What you need to do - In how many lines of the data below does the word "begin" appear? Reply with the number and nothing more.

Supplied material -
::::

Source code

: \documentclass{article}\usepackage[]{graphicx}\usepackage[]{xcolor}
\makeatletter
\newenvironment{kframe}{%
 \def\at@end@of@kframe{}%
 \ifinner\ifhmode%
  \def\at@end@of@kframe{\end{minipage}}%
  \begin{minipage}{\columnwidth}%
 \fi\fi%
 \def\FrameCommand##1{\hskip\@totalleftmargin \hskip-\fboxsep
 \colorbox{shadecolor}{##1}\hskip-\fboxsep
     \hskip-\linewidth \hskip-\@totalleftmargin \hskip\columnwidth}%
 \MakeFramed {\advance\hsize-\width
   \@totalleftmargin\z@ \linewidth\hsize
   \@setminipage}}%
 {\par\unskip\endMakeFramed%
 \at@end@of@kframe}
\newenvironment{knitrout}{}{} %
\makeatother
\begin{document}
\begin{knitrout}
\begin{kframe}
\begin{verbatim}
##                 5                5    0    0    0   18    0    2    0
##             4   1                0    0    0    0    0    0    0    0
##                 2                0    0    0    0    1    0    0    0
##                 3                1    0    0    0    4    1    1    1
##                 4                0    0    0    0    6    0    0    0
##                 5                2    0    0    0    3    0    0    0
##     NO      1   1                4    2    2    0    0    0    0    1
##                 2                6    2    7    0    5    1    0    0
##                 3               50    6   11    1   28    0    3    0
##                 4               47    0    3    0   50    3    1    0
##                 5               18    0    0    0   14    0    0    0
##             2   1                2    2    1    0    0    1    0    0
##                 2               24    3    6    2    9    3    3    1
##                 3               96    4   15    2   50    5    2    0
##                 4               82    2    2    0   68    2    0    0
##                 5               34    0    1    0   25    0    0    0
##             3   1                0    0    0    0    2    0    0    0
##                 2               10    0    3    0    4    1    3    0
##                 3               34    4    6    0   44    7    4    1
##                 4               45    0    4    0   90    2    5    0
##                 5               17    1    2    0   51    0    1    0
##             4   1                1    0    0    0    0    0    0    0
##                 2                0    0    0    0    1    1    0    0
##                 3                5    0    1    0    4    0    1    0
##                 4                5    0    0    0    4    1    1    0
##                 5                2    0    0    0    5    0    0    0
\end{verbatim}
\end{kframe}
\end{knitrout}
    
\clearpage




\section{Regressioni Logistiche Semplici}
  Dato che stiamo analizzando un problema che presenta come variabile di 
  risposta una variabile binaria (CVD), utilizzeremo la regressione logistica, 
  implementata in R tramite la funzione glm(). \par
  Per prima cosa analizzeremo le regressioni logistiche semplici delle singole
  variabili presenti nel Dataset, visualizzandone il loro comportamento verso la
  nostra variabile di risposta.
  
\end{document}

::::

Exercise solution - 5